Determine how many lines in the entries below include "main". The reply should be that number and nothing else.

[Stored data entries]
:::
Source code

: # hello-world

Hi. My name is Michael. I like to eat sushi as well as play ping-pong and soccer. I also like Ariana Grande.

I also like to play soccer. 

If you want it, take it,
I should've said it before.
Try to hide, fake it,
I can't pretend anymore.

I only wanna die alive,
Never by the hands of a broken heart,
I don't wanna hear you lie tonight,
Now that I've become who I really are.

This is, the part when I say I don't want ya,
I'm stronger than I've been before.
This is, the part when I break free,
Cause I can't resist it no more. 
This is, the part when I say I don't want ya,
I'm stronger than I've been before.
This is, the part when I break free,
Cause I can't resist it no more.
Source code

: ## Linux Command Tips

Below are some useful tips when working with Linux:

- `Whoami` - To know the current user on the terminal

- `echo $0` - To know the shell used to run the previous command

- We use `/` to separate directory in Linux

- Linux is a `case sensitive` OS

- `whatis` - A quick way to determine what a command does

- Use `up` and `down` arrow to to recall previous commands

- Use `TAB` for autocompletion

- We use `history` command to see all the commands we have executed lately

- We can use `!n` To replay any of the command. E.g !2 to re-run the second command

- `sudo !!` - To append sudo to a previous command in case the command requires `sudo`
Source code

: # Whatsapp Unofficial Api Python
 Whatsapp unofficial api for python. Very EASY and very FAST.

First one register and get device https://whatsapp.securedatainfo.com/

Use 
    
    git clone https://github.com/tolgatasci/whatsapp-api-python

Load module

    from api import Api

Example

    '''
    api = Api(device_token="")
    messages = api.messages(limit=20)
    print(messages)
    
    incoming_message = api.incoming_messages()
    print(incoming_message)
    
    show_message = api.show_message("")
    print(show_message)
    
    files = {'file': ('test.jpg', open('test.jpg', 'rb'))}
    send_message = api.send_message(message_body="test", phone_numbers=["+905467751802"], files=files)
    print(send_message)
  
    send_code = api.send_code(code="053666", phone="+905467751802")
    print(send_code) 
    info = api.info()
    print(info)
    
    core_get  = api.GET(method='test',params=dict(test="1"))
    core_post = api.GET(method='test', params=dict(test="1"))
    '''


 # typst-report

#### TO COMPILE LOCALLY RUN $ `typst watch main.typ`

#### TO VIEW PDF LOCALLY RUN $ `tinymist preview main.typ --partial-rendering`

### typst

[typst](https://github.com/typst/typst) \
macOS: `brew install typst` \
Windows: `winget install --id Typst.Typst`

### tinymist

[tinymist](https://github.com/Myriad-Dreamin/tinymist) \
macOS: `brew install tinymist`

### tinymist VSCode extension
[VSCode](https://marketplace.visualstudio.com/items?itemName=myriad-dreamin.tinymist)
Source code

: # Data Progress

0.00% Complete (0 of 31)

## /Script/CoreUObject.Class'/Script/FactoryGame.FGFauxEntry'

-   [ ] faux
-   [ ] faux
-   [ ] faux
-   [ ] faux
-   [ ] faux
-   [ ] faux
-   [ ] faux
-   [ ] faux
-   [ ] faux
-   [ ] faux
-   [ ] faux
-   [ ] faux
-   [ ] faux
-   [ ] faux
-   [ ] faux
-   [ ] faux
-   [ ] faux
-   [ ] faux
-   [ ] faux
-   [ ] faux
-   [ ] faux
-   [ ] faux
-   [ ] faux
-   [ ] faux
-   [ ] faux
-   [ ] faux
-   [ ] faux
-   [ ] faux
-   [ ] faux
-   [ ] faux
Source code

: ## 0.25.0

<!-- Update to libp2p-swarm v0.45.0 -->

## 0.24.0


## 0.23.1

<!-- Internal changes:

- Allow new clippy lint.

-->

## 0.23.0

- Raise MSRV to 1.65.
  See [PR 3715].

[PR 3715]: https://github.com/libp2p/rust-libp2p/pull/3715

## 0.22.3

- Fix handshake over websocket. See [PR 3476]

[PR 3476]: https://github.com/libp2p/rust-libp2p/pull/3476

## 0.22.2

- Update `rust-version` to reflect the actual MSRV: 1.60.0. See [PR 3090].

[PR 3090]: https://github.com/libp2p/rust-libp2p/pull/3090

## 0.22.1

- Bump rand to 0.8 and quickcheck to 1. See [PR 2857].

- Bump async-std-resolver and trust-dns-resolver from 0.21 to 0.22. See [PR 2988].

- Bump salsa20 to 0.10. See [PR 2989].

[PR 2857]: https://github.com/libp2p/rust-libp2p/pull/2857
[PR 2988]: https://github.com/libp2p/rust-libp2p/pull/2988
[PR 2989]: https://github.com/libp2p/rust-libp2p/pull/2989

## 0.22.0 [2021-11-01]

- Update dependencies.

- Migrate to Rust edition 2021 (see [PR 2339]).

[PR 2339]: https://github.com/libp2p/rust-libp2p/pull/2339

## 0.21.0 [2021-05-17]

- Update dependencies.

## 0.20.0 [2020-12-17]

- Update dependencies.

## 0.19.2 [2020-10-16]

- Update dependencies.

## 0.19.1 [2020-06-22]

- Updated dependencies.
:::
● Reply
2